WHAT TO PRODUCE - Would you please transcribe the records below exactly, leaving out the pictures?

[Plain-text document sources]
▬▬▬
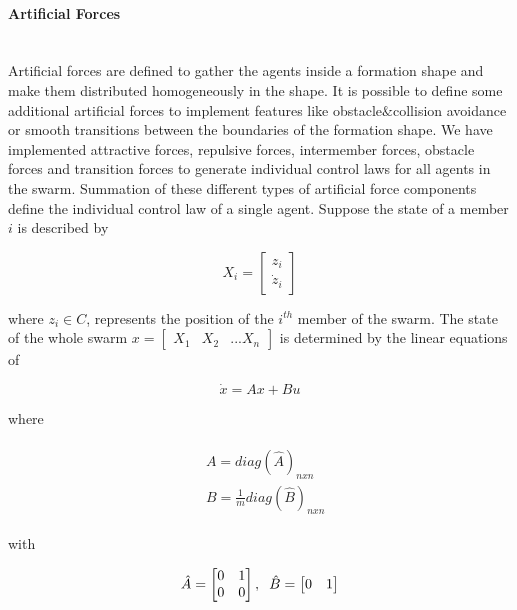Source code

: \paragraph{Artificial Forces}\hspace{0pt} \\ 
Artificial forces are defined to gather the agents inside a formation shape and make them distributed homogeneously in the shape. It is possible to define some additional artificial forces to implement features like obstacle$\&$collision avoidance or smooth transitions between the boundaries of the formation shape. We have implemented attractive forces, repulsive forces, intermember forces, obstacle forces and transition forces to generate individual control laws for all agents in the swarm. Summation of these different types of artificial force components define the individual control law of a single agent. Suppose the state of a member $i$ is described by

\begin{equation}
X_i = \begin{bmatrix}
z_i\\ \dot{z}_i
\end{bmatrix}
\end{equation}

where  $z_i \in C$, represents the position of the $i^{th}$ member of the swarm. The state of the whole swarm $x= \begin{bmatrix}
X_1 & X_2 & ... X_n
\end{bmatrix}$ is determined by the linear equations of \cite{17}

\begin{equation}
\dot{x} = Ax + Bu
\end{equation}

where

\begin{align}
\begin{split}
&A = diag\left(\hat{A}\right)_{nxn}\\
&B = \frac{1}{m} diag\left(\hat{B}\right)_{nxn}
\end{split}
\end{align}

with

\begin{equation}
\hat{A} = \begin{bmatrix}
0&1\\0&0
\end{bmatrix} , \hspace{0.2cm} \hat{B} = \begin{bmatrix}
0&1
\end{bmatrix}
\end{equation}
			
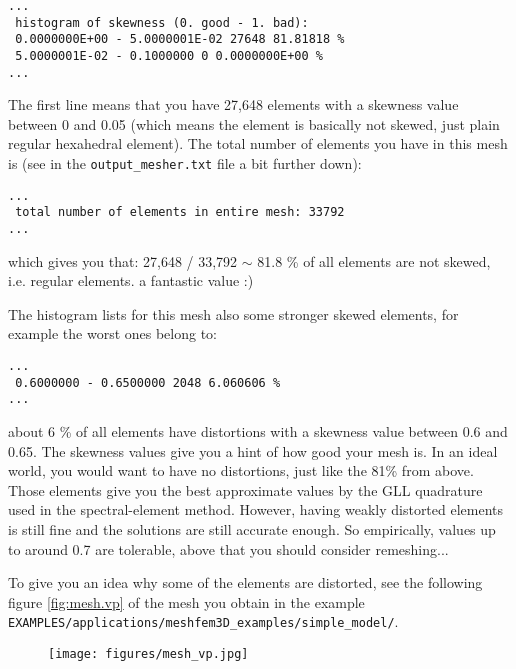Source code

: \begin{description}
{\footnotesize
\begin{verbatim}
...
 histogram of skewness (0. good - 1. bad):
 0.0000000E+00 - 5.0000001E-02 27648 81.81818 %
 5.0000001E-02 - 0.1000000 0 0.0000000E+00 %
...
\end{verbatim}
}

The first line means that you have 27,648 elements with a skewness
value between 0 and 0.05 (which means the element is basically not
skewed, just plain regular hexahedral element). The total number of
elements you have in this mesh is (see in the \texttt{output\_mesher.txt}
file a bit further down):

{\footnotesize
\begin{verbatim}
...
 total number of elements in entire mesh: 33792
...
\end{verbatim}
}

which gives you that: 27,648 / 33,792 $\sim$ 81.8 \% of all elements
are not skewed, i.e. regular elements. a fantastic value :)\newline


The histogram lists for this mesh also some stronger skewed elements,
for example the worst ones belong to:

{\footnotesize
\begin{verbatim}
...
 0.6000000 - 0.6500000 2048 6.060606 %
...

\end{verbatim}
}

about 6 \% of all elements have distortions with a skewness value
between 0.6 and 0.65. The skewness values give you a hint of how good
your mesh is. In an ideal world, you would want to have no distortions,
just like the 81\% from above. Those elements give you the best approximate
values by the GLL quadrature used in the spectral-element method.
However, having weakly distorted elements is still fine and the solutions
are still accurate enough. So empirically, values up to around 0.7
are tolerable, above that you should consider remeshing...\newline


To give you an idea why some of the elements are distorted, see the
following figure \ref{fig:mesh.vp} of the mesh you obtain in the
example \texttt{EXAMPLES/applications/meshfem3D\_examples/simple\_model/}.
\begin{figure}[htbp]
\noindent \begin{centering}
\texttt{[image: figures/mesh\_vp.jpg]}
\par\end{centering}


\end{figure}
\end{description}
▬▬▬
ANSWER TO THIS TASK -
Source code

: \paragraph{Artificial Forces}\hspace{0pt} \\ 
Artificial forces are defined to gather the agents inside a formation shape and make them distributed homogeneously in the shape. It is possible to define some additional artificial forces to implement features like obstacle$\&$collision avoidance or smooth transitions between the boundaries of the formation shape. We have implemented attractive forces, repulsive forces, intermember forces, obstacle forces and transition forces to generate individual control laws for all agents in the swarm. Summation of these different types of artificial force components define the individual control law of a single agent. Suppose the state of a member $i$ is described by

\begin{equation}
X_i = \begin{bmatrix}
z_i\\ \dot{z}_i
\end{bmatrix}
\end{equation}

where  $z_i \in C$, represents the position of the $i^{th}$ member of the swarm. The state of the whole swarm $x= \begin{bmatrix}
X_1 & X_2 & ... X_n
\end{bmatrix}$ is determined by the linear equations of \cite{17}

\begin{equation}
\dot{x} = Ax + Bu
\end{equation}

where

\begin{align}
\begin{split}
&A = diag\left(\hat{A}\right)_{nxn}\\
&B = \frac{1}{m} diag\left(\hat{B}\right)_{nxn}
\end{split}
\end{align}

with

\begin{equation}
\hat{A} = \begin{bmatrix}
0&1\\0&0
\end{bmatrix} , \hspace{0.2cm} \hat{B} = \begin{bmatrix}
0&1
\end{bmatrix}
\end{equation}
			
Source code

: \begin{description}
{\footnotesize
\begin{verbatim}
...
 histogram of skewness (0. good - 1. bad):
 0.0000000E+00 - 5.0000001E-02 27648 81.81818 %
 5.0000001E-02 - 0.1000000 0 0.0000000E+00 %
...
\end{verbatim}
}

The first line means that you have 27,648 elements with a skewness
value between 0 and 0.05 (which means the element is basically not
skewed, just plain regular hexahedral element). The total number of
elements you have in this mesh is (see in the \texttt{output\_mesher.txt}
file a bit further down):

{\footnotesize
\begin{verbatim}
...
 total number of elements in entire mesh: 33792
...
\end{verbatim}
}

which gives you that: 27,648 / 33,792 $\sim$ 81.8 \% of all elements
are not skewed, i.e. regular elements. a fantastic value :)\newline


The histogram lists for this mesh also some stronger skewed elements,
for example the worst ones belong to:

{\footnotesize
\begin{verbatim}
...
 0.6000000 - 0.6500000 2048 6.060606 %
...

\end{verbatim}
}

about 6 \% of all elements have distortions with a skewness value
between 0.6 and 0.65. The skewness values give you a hint of how good
your mesh is. In an ideal world, you would want to have no distortions,
just like the 81\% from above. Those elements give you the best approximate
values by the GLL quadrature used in the spectral-element method.
However, having weakly distorted elements is still fine and the solutions
are still accurate enough. So empirically, values up to around 0.7
are tolerable, above that you should consider remeshing...\newline


To give you an idea why some of the elements are distorted, see the
following figure \ref{fig:mesh.vp} of the mesh you obtain in the
example \texttt{EXAMPLES/applications/meshfem3D\_examples/simple\_model/}.
\begin{figure}[htbp]
\noindent \begin{centering}
\texttt{[image: figures/mesh\_vp.jpg]}
\par\end{centering}


\end{figure}
\end{description}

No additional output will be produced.